Ayat 7-8 memberikan panduan bagi para profesional yang mencari makna dalam pekerjaan mereka. Bekerja keras (*Fanshab*) menjadi bermakna karena tujuannya bukan hanya gaji atau jabatan, tetapi keridhaan Allah (*Farghab*). Ini mengubah pekerjaan biasa menjadi ibadah yang mendatangkan pahala.
Pengangkatan derajat (Ayat 4) memberikan identitas yang kuat dan kekal, yang tidak tergantung pada kesuksesan atau kegagalan duniawi. Nama seorang mukmin yang berjuang akan diangkat di sisi Allah, terlepas dari pengakuan manusia.
Kelapangan hati yang dianugerahkan dalam Surat Al Insyirah adalah karunia abadi. Karunia ini memastikan bahwa meskipun dunia terus berputar dengan tantangan, hati seorang mukmin akan selalu menemukan titik tenang. Hikmah utama yang surat al insyirah terdiri dari adalah: fokus pada karunia yang telah diberikan, percaya pada janji yang diucapkan, dan terus berjuang serta berharap hanya kepada Rabb semesta alam.

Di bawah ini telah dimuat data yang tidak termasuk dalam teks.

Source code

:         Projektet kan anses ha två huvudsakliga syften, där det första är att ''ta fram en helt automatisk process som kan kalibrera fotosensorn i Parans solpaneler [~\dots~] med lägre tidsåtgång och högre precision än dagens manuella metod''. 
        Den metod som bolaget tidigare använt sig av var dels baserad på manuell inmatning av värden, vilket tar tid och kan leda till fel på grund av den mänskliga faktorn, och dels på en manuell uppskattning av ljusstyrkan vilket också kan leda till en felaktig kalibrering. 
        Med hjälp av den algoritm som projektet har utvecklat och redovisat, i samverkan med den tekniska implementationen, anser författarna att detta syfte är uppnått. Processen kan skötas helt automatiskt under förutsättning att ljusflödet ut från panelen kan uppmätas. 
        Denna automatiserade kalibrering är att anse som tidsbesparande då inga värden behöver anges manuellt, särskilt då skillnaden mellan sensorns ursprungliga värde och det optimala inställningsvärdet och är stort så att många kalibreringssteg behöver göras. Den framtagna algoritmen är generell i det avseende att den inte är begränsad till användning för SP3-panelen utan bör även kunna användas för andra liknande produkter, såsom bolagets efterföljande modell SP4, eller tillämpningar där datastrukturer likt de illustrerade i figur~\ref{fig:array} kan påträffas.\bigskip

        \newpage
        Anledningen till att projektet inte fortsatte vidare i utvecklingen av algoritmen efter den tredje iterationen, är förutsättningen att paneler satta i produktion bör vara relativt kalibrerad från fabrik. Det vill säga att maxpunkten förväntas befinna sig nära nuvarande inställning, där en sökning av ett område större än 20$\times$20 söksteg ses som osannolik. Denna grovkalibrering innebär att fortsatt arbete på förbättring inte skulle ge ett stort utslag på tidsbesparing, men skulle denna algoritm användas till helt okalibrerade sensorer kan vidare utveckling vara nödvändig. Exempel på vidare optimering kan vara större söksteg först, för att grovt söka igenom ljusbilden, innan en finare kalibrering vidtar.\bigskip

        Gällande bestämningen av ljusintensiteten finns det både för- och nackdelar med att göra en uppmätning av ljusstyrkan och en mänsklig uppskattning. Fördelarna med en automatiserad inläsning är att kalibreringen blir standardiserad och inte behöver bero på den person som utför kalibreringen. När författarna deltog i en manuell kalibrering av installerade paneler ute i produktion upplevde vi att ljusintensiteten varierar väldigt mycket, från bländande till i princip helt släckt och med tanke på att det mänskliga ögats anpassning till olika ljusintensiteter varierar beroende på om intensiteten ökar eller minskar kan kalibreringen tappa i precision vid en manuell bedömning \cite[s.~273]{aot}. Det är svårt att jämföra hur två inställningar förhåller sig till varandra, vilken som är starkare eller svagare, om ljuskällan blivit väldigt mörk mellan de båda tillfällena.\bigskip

Pada akhirnya, Surat Al Insyirah adalah seruan optimisme tertinggi. Ia bukan sekadar janji bahwa kesulitan akan berlalu, tetapi janji bahwa kemudahan sudah hadir bersama kesulitan. Tugas kita adalah menyadarinya, memanfaatkan kelapangan yang telah diberikan, dan mengarahkan seluruh hasrat dan perjuangan kita hanya menuju Allah SWT.
Semoga kita semua diberikan kelapangan dada untuk menerima kebenaran, kekuatan untuk memikul amanah, dan keikhlasan untuk berjuang hanya demi keridhaan-Nya. Amin.